▼

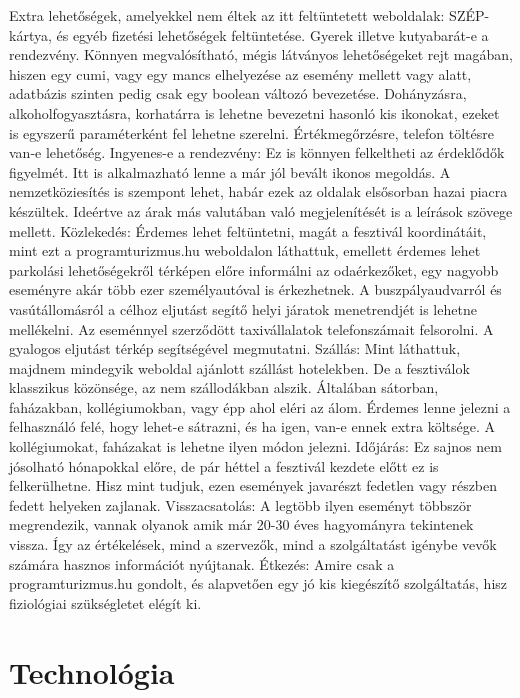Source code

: \documentclass[11pt]{article}
\begin{document}
Extra lehetőségek, amelyekkel nem éltek az itt feltüntetett weboldalak: 
SZÉP-kártya, és egyéb fizetési lehetőségek feltüntetése.
Gyerek illetve kutyabarát-e a rendezvény. Könnyen megvalósítható, mégis látványos lehetőségeket rejt magában, hiszen egy cumi, vagy egy mancs elhelyezése az esemény mellett vagy alatt, adatbázis szinten pedig csak egy boolean változó bevezetése.
Dohányzásra, alkoholfogyasztásra, korhatárra is lehetne bevezetni hasonló kis ikonokat, ezeket is egyszerű paraméterként fel lehetne szerelni.
Értékmegőrzésre, telefon töltésre van-e lehetőség. 
Ingyenes-e a rendezvény: Ez is könnyen felkeltheti az érdeklődők figyelmét. Itt is alkalmazható lenne a már jól bevált ikonos megoldás.
A nemzetköziesítés is szempont lehet, habár ezek az oldalak elsősorban hazai piacra készültek. Ideértve az árak más valutában való megjelenítését is a leírások szövege mellett.
Közlekedés: Érdemes lehet feltüntetni, magát a fesztivál koordinátáit, mint ezt a programturizmus.hu weboldalon láthattuk, emellett érdemes lehet parkolási lehetőségekről térképen előre informálni az odaérkezőket, egy nagyobb eseményre akár több ezer személyautóval is érkezhetnek. A buszpályaudvarról és vasútállomásról a célhoz eljutást segítő helyi járatok menetrendjét is lehetne mellékelni. Az eseménnyel szerződött taxivállalatok telefonszámait felsorolni. A gyalogos eljutást térkép segítségével megmutatni.
Szállás: Mint láthattuk, majdnem mindegyik weboldal ajánlott szállást hotelekben. De a fesztiválok klasszikus közönsége, az nem szállodákban alszik. Általában sátorban, faházakban, kollégiumokban, vagy épp ahol eléri az álom. Érdemes lenne jelezni a felhasználó felé, hogy lehet-e sátrazni, és ha igen, van-e ennek extra költsége. A kollégiumokat, faházakat is lehetne ilyen módon jelezni.
Időjárás: Ez sajnos nem jósolható hónapokkal előre, de pár héttel a fesztivál kezdete előtt ez is felkerülhetne. Hisz mint tudjuk, ezen események javarészt fedetlen vagy részben fedett helyeken zajlanak.
Visszacsatolás: A legtöbb ilyen eseményt többször megrendezik, vannak olyanok amik már 20-30 éves hagyományra tekintenek vissza. Így az értékelések, mind a szervezők, mind a szolgáltatást igénybe vevők számára hasznos információt nyújtanak.
Étkezés: Amire csak a programturizmus.hu gondolt, és alapvetően egy jó kis kiegészítő szolgáltatás, hisz fiziológiai szükségletet elégít ki.

\section{Technológia}
\end{document}
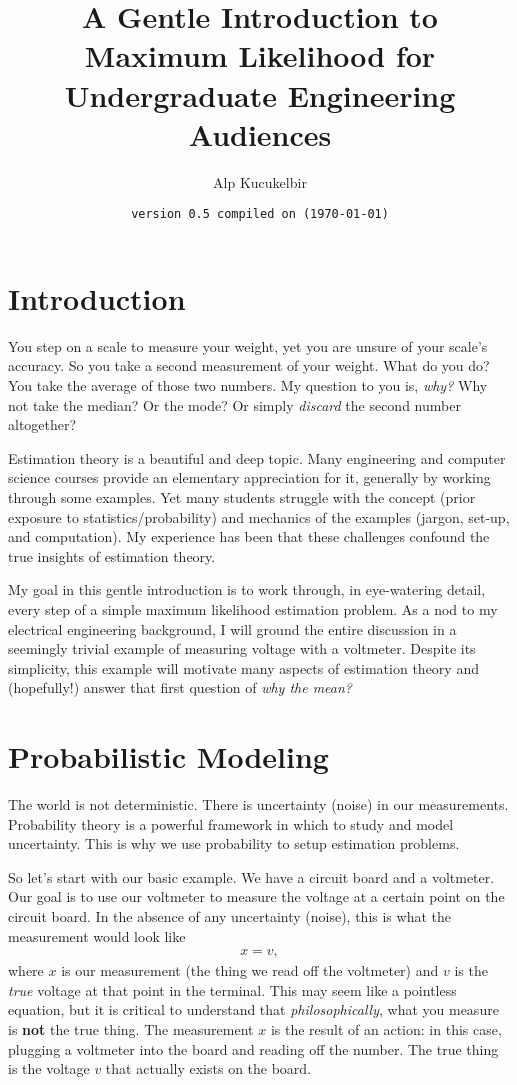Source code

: \documentclass[10pt]{article}
\title{{A Gentle Introduction to Maximum Likelihood for Undergraduate Engineering Audiences}}
\author{Alp Kucukelbir}
\date{\texttt{version 0.5 compiled on (\today)}}
\begin{document}
\maketitle

\section{Introduction}
You step on a scale to measure your weight, yet you are unsure of your scale's accuracy. So you take a second measurement of your weight. What do you do? You take the average of those two numbers. My question to you is, \emph{why?} Why not take the median? Or the mode? Or simply \emph{discard} the second number altogether?

Estimation theory is a beautiful and deep topic. Many  engineering and computer science courses provide an elementary appreciation for it, generally by working through some examples. Yet many students struggle with the concept (prior exposure to statistics/probability) and mechanics of the examples (jargon, set-up, and computation). My experience has been that these challenges confound the true insights of estimation theory.

My goal in this gentle introduction is to work through, in eye-watering detail, every step of a simple maximum likelihood estimation problem. As a nod to my electrical engineering background, I will ground the entire discussion in a seemingly trivial example of measuring voltage with a voltmeter. Despite its simplicity, this example will motivate many aspects of estimation theory and (hopefully!) answer that first question of \emph{why the mean?}

\section{Probabilistic Modeling}
The world is not deterministic. There is uncertainty (noise) in our measurements. Probability theory is a powerful framework in which to study and model uncertainty. This is why we use probability to setup estimation problems.

So let's start with our basic example. We have a circuit board and a voltmeter. Our goal is to use our voltmeter to measure the voltage at a certain point on the circuit board. In the absence of any uncertainty (noise), this is what the measurement would look like
\begin{align}
	x = v,\label{relationshipModel}
\end{align}
where $x$ is our measurement (the thing we read off the voltmeter) and $v$ is the \emph{true} voltage at that point in the terminal. This may seem like a pointless equation, but it is critical to understand that \emph{philosophically}, what you measure is \textbf{not} the true thing. The measurement $x$ is the result of an action: in this case, plugging a voltmeter into the board and reading off the number. The true thing is the voltage $v$ that actually exists on the board.
\end{document}
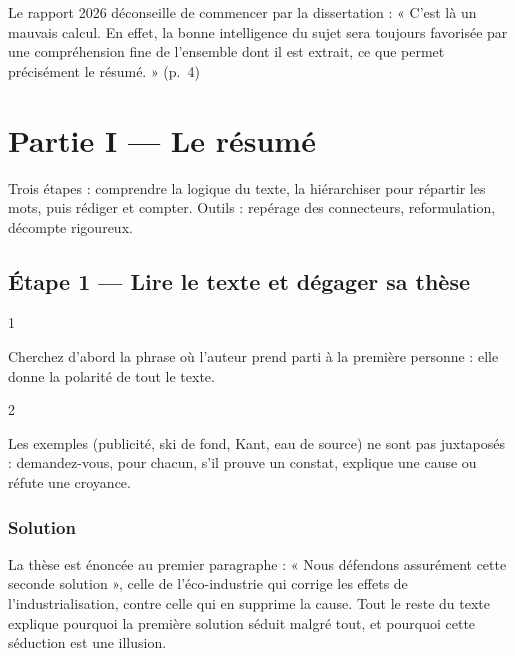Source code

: \documentclass[11pt,a4paper]{article}
\begin{document}
\begin{jury}

Le rapport 2026 déconseille de commencer par la dissertation : « C'est là un mauvais calcul. En effet, la bonne intelligence du sujet sera toujours favorisée par une compréhension fine de l'ensemble dont il est extrait, ce que permet précisément le résumé. » (p.~4)

\end{jury}

\hypertarget{partie-i-le-ruxe9sumuxe9}{%
\section{Partie I --- Le résumé}\label{partie-i-le-ruxe9sumuxe9}}

Trois étapes : comprendre la logique du texte, la hiérarchiser pour répartir les mots, puis rédiger et compter. Outils : repérage des connecteurs, reformulation, décompte rigoureux.

\hypertarget{uxe9tape-1-lire-le-texte-et-duxe9gager-sa-thuxe8se}{%
\subsection{Étape 1 --- Lire le texte et dégager sa thèse}\label{uxe9tape-1-lire-le-texte-et-duxe9gager-sa-thuxe8se}}

\begin{indication}{1}

Cherchez d'abord la phrase où l'auteur prend parti à la première personne : elle donne la polarité de tout le texte.

\end{indication}

\begin{indication}{2}

Les exemples (publicité, ski de fond, Kant, eau de source) ne sont pas juxtaposés : demandez-vous, pour chacun, s'il prouve un constat, explique une cause ou réfute une croyance.

\end{indication}

\hypertarget{solution}{%
\subsubsection{Solution}\label{solution}}

La thèse est énoncée au premier paragraphe : « Nous défendons assurément cette seconde solution », celle de l'éco-industrie qui corrige les effets de l'industrialisation, contre celle qui en supprime la cause. Tout le reste du texte explique pourquoi la première solution séduit malgré tout, et pourquoi cette séduction est une illusion.
\end{document}
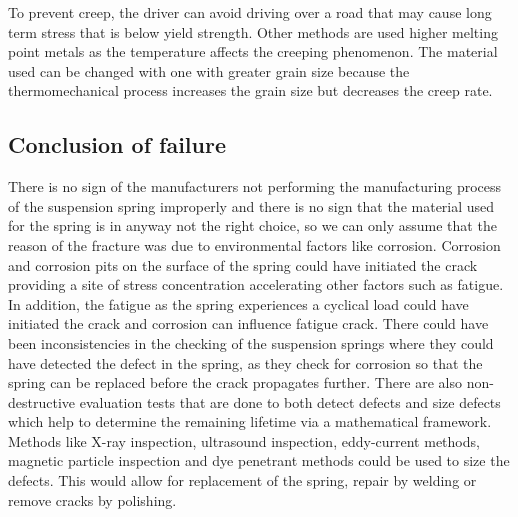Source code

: \documentclass[11pt]{article}
\begin{document}
To prevent creep, the driver can avoid driving over a road that may cause long term stress that is below yield strength. Other methods are used higher melting point metals as the temperature affects the creeping phenomenon. The material used can be changed with one with greater grain size because the thermomechanical process increases the grain size but decreases the creep rate.  
\subsection{Conclusion of failure}
There is no sign of the manufacturers not performing the manufacturing process of the suspension spring improperly and there is no sign that the material used for the spring is in anyway not the right choice, so we can only assume that the reason of the fracture was due to environmental factors like corrosion. Corrosion and corrosion pits on the surface of the spring could have initiated the crack providing a site of stress concentration accelerating other factors such as fatigue. In addition, the fatigue as the spring experiences a cyclical load could have initiated the crack and corrosion can influence fatigue crack. There could have been inconsistencies in the checking of the suspension springs where they could have detected the defect in the spring, as they check for corrosion so that the spring can be replaced before the crack propagates further. There are also non-destructive evaluation tests that are done to both detect defects and size defects which help to determine the remaining lifetime via a mathematical framework. Methods like X-ray inspection, ultrasound inspection, eddy-current methods, magnetic particle inspection and dye penetrant methods could be used to size the defects. This would allow for replacement of the spring, repair by welding or remove cracks by polishing.
\end{document}
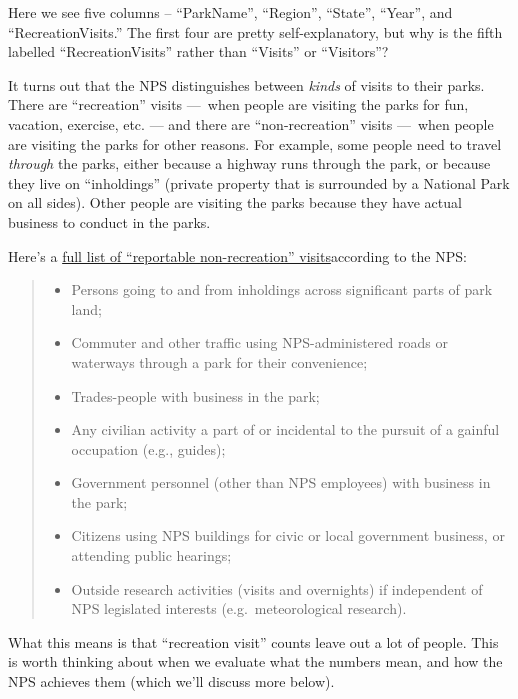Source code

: \documentclass[
  letterpaper,
  DIV=11,
  numbers=noendperiod]{scrartcl}
\providecommand{\tightlist}{%
  \setlength{\itemsep}{0pt}\setlength{\parskip}{0pt}}\usepackage{longtable,booktabs,array}
\begin{document}
Here we see five columns -- ``ParkName'', ``Region'', ``State'',
``Year'', and ``RecreationVisits.'' The first four are pretty
self-explanatory, but why is the fifth labelled ``RecreationVisits''
rather than ``Visits'' or ``Visitors''?

It turns out that the NPS distinguishes between \emph{kinds} of visits
to their parks. There are ``recreation'' visits ---~when people are
visiting the parks for fun, vacation, exercise, etc. --- and there are
``non-recreation'' visits ---~when people are visiting the parks for
other reasons. For example, some people need to travel \emph{through}
the parks, either because a highway runs through the park, or because
they live on ``inholdings'' (private property that is surrounded by a
National Park on all sides). Other people are visiting the parks because
they have actual business to conduct in the parks.

Here's a
\href{https://www.nps.gov/subjects/socialscience/nps-visitor-use-statistics-definitions.htm}{full
list of ``reportable non-recreation'' visits}according to the NPS:

\begin{quote}
\begin{itemize}
\tightlist
\item
  Persons going to and from inholdings across significant parts of park
  land;
\item
  Commuter and other traffic using NPS-administered roads or waterways
  through a park for their convenience;
\item
  Trades-people with business in the park;
\item
  Any civilian activity a part of or incidental to the pursuit of a
  gainful occupation (e.g., guides);
\item
  Government personnel (other than NPS employees) with business in the
  park;
\item
  Citizens using NPS buildings for civic or local government business,
  or attending public hearings;
\item
  Outside research activities (visits and overnights) if independent of
  NPS legislated interests (e.g.~meteorological research).
\end{itemize}
\end{quote}

What this means is that ``recreation visit'' counts leave out a lot of
people. This is worth thinking about when we evaluate what the numbers
mean, and how the NPS achieves them (which we'll discuss more below).
\end{document}
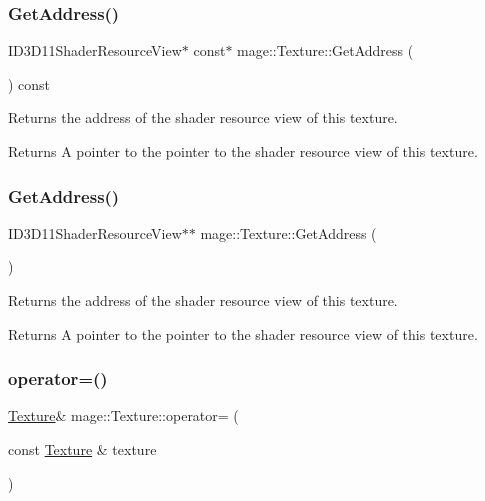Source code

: \subsubsection{\texorpdfstring{Get\+Address()}{GetAddress()}\hspace{0.1cm}{\footnotesize\ttfamily [1/2]}}
{\footnotesize\ttfamily I\+D3\+D11\+Shader\+Resource\+View$\ast$ const$\ast$ mage\+::\+Texture\+::\+Get\+Address (\begin{DoxyParamCaption}{ }\end{DoxyParamCaption}) const}

Returns the address of the shader resource view of this texture.

\begin{DoxyReturn}{Returns}
A pointer to the pointer to the shader resource view of this texture. 
\end{DoxyReturn}
\hypertarget{classmage_1_1_texture_ac6f3b08183e4b35972eb5532b2754643}{}\label{classmage_1_1_texture_ac6f3b08183e4b35972eb5532b2754643} 
\subsubsection{\texorpdfstring{Get\+Address()}{GetAddress()}\hspace{0.1cm}{\footnotesize\ttfamily [2/2]}}
{\footnotesize\ttfamily I\+D3\+D11\+Shader\+Resource\+View$\ast$$\ast$ mage\+::\+Texture\+::\+Get\+Address (\begin{DoxyParamCaption}{ }\end{DoxyParamCaption})}

Returns the address of the shader resource view of this texture.

\begin{DoxyReturn}{Returns}
A pointer to the pointer to the shader resource view of this texture. 
\end{DoxyReturn}
\hypertarget{classmage_1_1_texture_a0b73b4df98d729c8f60e58b0ca065636}{}\label{classmage_1_1_texture_a0b73b4df98d729c8f60e58b0ca065636} 
\subsubsection{\texorpdfstring{operator=()}{operator=()}\hspace{0.1cm}{\footnotesize\ttfamily [1/2]}}
{\footnotesize\ttfamily \hyperlink{classmage_1_1_texture}{Texture}\& mage\+::\+Texture\+::operator= (\begin{DoxyParamCaption}\item[{const \hyperlink{classmage_1_1_texture}{Texture} \&}]{texture }\end{DoxyParamCaption})\hspace{0.3cm}{\ttfamily [delete]}}

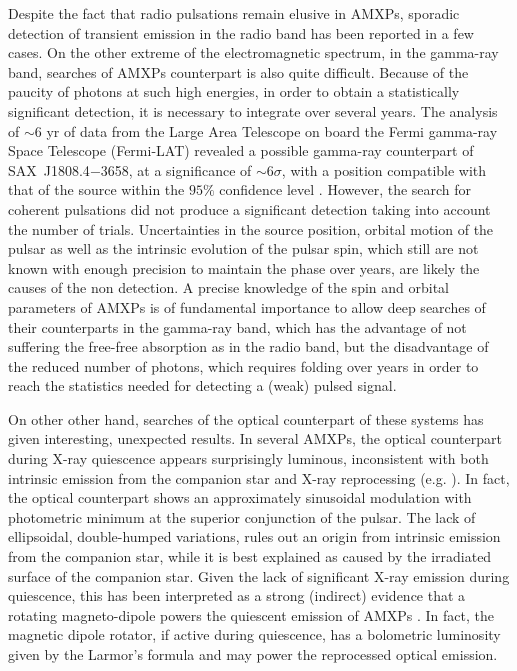 \documentclass[graybox]{svmult}
\def \saxj{{\rm SAX~J1808.4$-$3658\xspace}}
\begin{document}
Despite the fact that radio pulsations remain elusive in AMXPs, sporadic detection of transient emission in the radio band has been reported in a few cases. On the other extreme of the electromagnetic spectrum, in the gamma-ray band, searches of AMXPs counterpart is also quite difficult. Because of the paucity of photons at such high energies, in order to obtain a statistically significant detection, it is necessary to integrate over several years. The analysis of $\sim 6$ yr of data from the Large Area Telescope on board the Fermi gamma-ray Space Telescope (Fermi-LAT) revealed a possible gamma-ray counterpart of \saxj{}, at a significance of $\sim 6 \sigma$, with a position compatible with that of the source within the $95\%$ confidence level \cite{deOnaWilhelmi2016}. However, the search for coherent pulsations did not produce a significant detection taking into account the number of trials. Uncertainties in the source position, orbital motion of the pulsar as well as the intrinsic evolution of the pulsar spin, which still are not known with enough precision to maintain the phase over years, are likely the causes of the non detection. A precise knowledge of the spin and orbital parameters of AMXPs is of fundamental importance to allow deep searches of their counterparts in the gamma-ray band, which has the advantage of not suffering the free-free absorption as in the radio band, but the disadvantage of the reduced number of photons, which requires folding over years in order to reach the statistics needed for detecting a (weak) pulsed signal. 

On other other hand, searches of the optical counterpart of these systems has given interesting, unexpected results. In several AMXPs, the optical counterpart during X-ray quiescence appears surprisingly luminous, inconsistent with both intrinsic emission from the companion star and X-ray reprocessing (e.g. \cite{Homer2001,DAvanzo2009,DAvanzo2011}). In fact, the optical counterpart shows an approximately sinusoidal modulation with photometric minimum at the superior conjunction of the pulsar. The lack of ellipsoidal, double-humped variations, rules out an origin from intrinsic emission from the companion star, while it is best explained as caused by the irradiated surface of the companion star. Given the lack of significant X-ray emission during quiescence, this has been interpreted as a strong (indirect) evidence that a rotating magneto-dipole powers the quiescent emission of AMXPs \cite{Burderi2003,Campana2004}. In fact, the magnetic dipole rotator, if active during quiescence, has a bolometric luminosity given by the Larmor's formula and may power the reprocessed optical emission. 
\end{document}
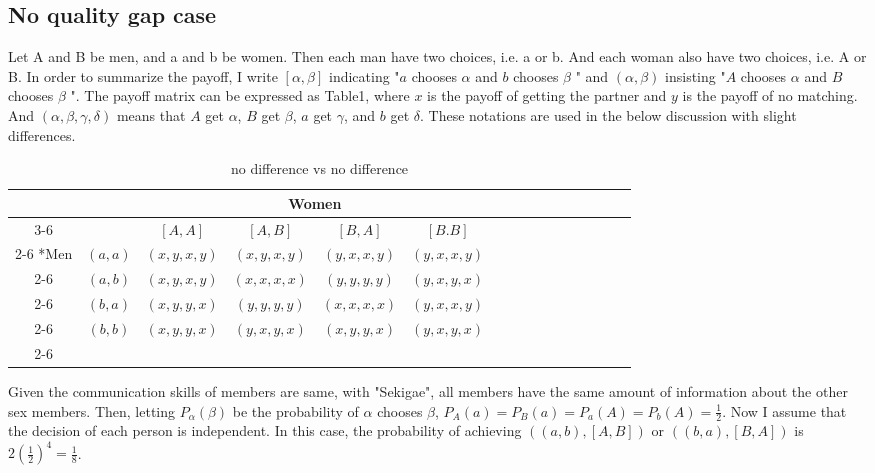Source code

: \documentclass{article}
\begin{document}
	\subsection{No quality gap case}
	\par
	Let A and B be men, and a and b be women. Then each man have two choices, i.e. a or b. And each woman also have two choices, i.e. A or B. In order to summarize the payoff, I write $[\alpha, \beta]$ indicating "$a$ chooses $\alpha$ and $b$ chooses $\beta$ " and $(\alpha, \beta)$ insisting "$A$ chooses $\alpha$ and $B$ chooses $\beta$ ". The payoff matrix can be expressed as Table1, where $x$ is the payoff of getting the partner and $y$ is the payoff of no matching. And $(\alpha, \beta, \gamma, \delta)$ means that $A$ get $\alpha$, $B$ get $\beta$, $a$ get $\gamma$, and $b$ get $\delta$. These notations are used in the below discussion with slight differences.
	\begin{table}[h]
	\begin{center}
                \setlength{\extrarowheight}{2pt}
                \begin{tabular}{*{16}{c|}}
                  \multicolumn{2}{c}{} & \multicolumn{1}{c}{} & \multicolumn{2}{c}{Women}\\\cline{3-6}
                  \multicolumn{1}{c}{} &  & $[A, A]$  & $[A, B]$ & $[B, A]$ & $[B.B]$\\\cline{2-6}
                  \multirow{4}*{Men}  & $(a,a)$ & $(x,y,x,y)$ & $(x,y,x,y)$ & $(y,x,x,y)$ & $(y,x,x,y)$\\\cline{2-6}
                  & $(a,b)$ & $(x,y,x,y)$ & $(x,x,x,x)$ & $(y,y,y,y)$ & $(y,x,y,x)$\\\cline{2-6}
                  & $(b,a)$ & $(x,y,y,x)$ & $(y,y,y,y)$ & $(x,x,x,x)$ & $(y,x,x,y)$\\\cline{2-6}
                  & $(b,b)$ & $(x,y,y,x)$ & $(y,x,y,x)$ & $(x,y,y,x)$ & $(y,x,y,x)$\\\cline{2-6}
                \end{tabular}
        \end{center}
        \caption{no difference vs no difference}
  	\end{table}
	\par
	Given the communication skills of members are same, with "Sekigae", all members have the same amount of information about the other sex members. Then, letting $P_\alpha(\beta)$ be the probability of $\alpha$ chooses $\beta$, $P_A(a)= P_B(a) = P_a(A) = P_b(A) = \frac{1}{2}$. Now I assume that the decision of each person is independent. In this case, the probability of achieving $\left( (a, b), [A, B] \right)$ or $\left( (b, a), [B, A] \right)$ is $2 \left(\frac{1}{2}\right)^4 = \frac{1}{8}$.
\end{document}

▲

Activity: Repeat the entries above verbatim, but only from the line that has "Here we see" down to the line that has "visiting the parks for fun, vacation, exercise, etc.", inclusive.

Finished task:
Here we see five columns -- ``ParkName'', ``Region'', ``State'',
``Year'', and ``RecreationVisits.'' The first four are pretty
self-explanatory, but why is the fifth labelled ``RecreationVisits''
rather than ``Visits'' or ``Visitors''?

It turns out that the NPS distinguishes between \emph{kinds} of visits
to their parks. There are ``recreation'' visits ---~when people are
visiting the parks for fun, vacation, exercise, etc. --- and there are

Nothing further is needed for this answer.